Broom A D, Agrawal V K, Tutonda M G, Fain H D, Buckheit R W
Department of Medicinal Chemistry, College of Pharmacy, University of Utah, Salt Lake City 84112, USA.
J Med Chem. 1995 Aug 18;38(17):3253-7. doi: 10.1021/jm00017a009.
Polyribonucleotides (PTMG and PMTI) containing 1-methyl-6-thioguanosine or 1-methyl-6-thioinosine, respectively, as the sole nucleoside component are shown to be potent inhibitors of various strains of HIV-1 and HIV-2 in a number of human lymphocyte and macrophage cell lines in tissue culture as well as in fresh human peripheral blood lymphocytes and macrophages. PMTI and PMTG exhibit potencies in the range of 10(-7)-10(-8) M in these systems. The polynucleotides are active against virus strains resistant to AZT and pyridinone derivatives. Both PMTI and PMTG are synergistic with AZT and with ddI, and both inhibit HIV reverse transcriptase at nanomolar concentrations. The polymers show little or no toxicity in human cell lines at the highest doses tested (100 micrograms/mL, or about 0.2-1 microM). This class of compounds represents a new lead in AIDS therapeutic drug discovery.

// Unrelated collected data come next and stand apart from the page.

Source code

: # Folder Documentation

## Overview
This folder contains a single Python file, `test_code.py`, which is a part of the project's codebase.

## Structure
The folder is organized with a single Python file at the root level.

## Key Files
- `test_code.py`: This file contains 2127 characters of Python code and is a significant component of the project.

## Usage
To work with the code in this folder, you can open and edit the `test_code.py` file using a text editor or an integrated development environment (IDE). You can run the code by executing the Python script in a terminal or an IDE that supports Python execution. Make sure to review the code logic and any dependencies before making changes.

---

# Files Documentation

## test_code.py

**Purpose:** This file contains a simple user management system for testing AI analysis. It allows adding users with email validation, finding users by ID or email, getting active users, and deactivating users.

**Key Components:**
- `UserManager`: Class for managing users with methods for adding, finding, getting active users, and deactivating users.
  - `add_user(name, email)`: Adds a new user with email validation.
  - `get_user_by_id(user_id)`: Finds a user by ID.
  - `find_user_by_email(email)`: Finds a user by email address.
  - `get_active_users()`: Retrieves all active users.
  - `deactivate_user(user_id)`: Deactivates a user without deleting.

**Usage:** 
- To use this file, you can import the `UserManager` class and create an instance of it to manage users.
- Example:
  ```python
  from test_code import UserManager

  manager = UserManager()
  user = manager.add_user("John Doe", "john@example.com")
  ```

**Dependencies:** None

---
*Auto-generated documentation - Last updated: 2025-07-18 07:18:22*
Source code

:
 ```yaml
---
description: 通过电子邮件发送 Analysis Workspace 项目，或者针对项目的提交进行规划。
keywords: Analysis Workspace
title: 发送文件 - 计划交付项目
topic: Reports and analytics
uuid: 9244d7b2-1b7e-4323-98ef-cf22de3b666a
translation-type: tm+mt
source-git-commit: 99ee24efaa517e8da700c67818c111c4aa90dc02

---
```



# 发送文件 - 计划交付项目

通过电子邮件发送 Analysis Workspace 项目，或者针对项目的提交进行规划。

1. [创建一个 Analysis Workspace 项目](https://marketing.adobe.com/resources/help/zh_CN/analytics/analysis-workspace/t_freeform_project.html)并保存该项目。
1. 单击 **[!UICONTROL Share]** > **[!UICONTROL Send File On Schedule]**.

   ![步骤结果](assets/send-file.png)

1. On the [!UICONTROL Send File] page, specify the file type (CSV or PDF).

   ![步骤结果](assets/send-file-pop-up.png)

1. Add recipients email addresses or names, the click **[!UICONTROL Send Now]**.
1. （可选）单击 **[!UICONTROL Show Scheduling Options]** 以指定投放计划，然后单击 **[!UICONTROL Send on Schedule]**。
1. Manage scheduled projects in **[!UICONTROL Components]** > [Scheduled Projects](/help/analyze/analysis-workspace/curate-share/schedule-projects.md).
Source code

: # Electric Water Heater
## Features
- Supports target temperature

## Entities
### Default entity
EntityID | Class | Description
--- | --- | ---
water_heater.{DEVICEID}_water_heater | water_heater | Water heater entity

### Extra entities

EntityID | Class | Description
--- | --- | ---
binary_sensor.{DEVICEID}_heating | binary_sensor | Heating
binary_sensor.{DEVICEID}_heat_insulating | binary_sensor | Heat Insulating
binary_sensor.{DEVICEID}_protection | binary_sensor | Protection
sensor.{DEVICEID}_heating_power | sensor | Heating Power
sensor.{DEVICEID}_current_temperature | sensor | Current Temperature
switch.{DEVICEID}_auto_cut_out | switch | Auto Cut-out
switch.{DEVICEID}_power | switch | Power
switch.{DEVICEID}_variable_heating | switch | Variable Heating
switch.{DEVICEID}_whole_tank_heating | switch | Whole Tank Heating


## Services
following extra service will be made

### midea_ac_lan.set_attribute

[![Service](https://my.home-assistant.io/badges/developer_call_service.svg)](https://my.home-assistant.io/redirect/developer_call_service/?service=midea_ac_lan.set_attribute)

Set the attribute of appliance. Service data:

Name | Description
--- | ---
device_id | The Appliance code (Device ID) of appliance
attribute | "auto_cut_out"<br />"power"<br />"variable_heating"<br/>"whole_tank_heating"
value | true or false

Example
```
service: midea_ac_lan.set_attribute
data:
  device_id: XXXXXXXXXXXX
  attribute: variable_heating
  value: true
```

分别含有1 - 甲基 - 6 - 硫代鸟苷或1 - 甲基 - 6 - 硫代肌苷作为唯一核苷成分的多聚核糖核苷酸(PTMG和PMTI),在组织培养中的多种人类淋巴细胞和巨噬细胞系以及新鲜的人类外周血淋巴细胞和巨噬细胞中,被证明是多种HIV - 1和HIV - 2毒株的有效抑制剂。在这些系统中,PMTI和PTMG的效力范围为10(-7)-10(-8) M。这些多聚核苷酸对耐齐多夫定(AZT)和吡啶酮衍生物的病毒株有活性。PMTI和PTMG与AZT以及双脱氧肌苷(ddI)都具有协同作用,并且两者在纳摩尔浓度下都能抑制HIV逆转录酶。在测试的最高剂量(100微克/毫升,约为0.2 - 1微摩尔)下,这些聚合物在人类细胞系中几乎没有或没有毒性。这类化合物代表了艾滋病治疗药物研发中的一个新线索。